→ **YOUR OBJECTIVE**
Every line from the one bearing "# My Code Snippets" through the last line of the records below is to be output exactly, and no other line; leave out the pictures.

→ **DATA EXTRACTS**
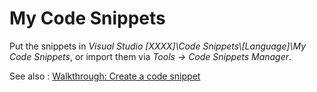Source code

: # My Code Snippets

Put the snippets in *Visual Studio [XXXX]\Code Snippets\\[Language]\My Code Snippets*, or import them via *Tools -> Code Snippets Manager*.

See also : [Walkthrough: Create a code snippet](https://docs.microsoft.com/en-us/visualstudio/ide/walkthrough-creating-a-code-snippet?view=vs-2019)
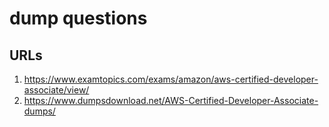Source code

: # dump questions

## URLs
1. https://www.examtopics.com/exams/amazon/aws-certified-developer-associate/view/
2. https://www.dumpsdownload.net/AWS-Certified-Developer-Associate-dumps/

→ **RESULT OF THIS TASK**
: # My Code Snippets

Put the snippets in *Visual Studio [XXXX]\Code Snippets\\[Language]\My Code Snippets*, or import them via *Tools -> Code Snippets Manager*.

See also : [Walkthrough: Create a code snippet](https://docs.microsoft.com/en-us/visualstudio/ide/walkthrough-creating-a-code-snippet?view=vs-2019)
Source code

: # dump questions

## URLs
1. https://www.examtopics.com/exams/amazon/aws-certified-developer-associate/view/
2. https://www.dumpsdownload.net/AWS-Certified-Developer-Associate-dumps/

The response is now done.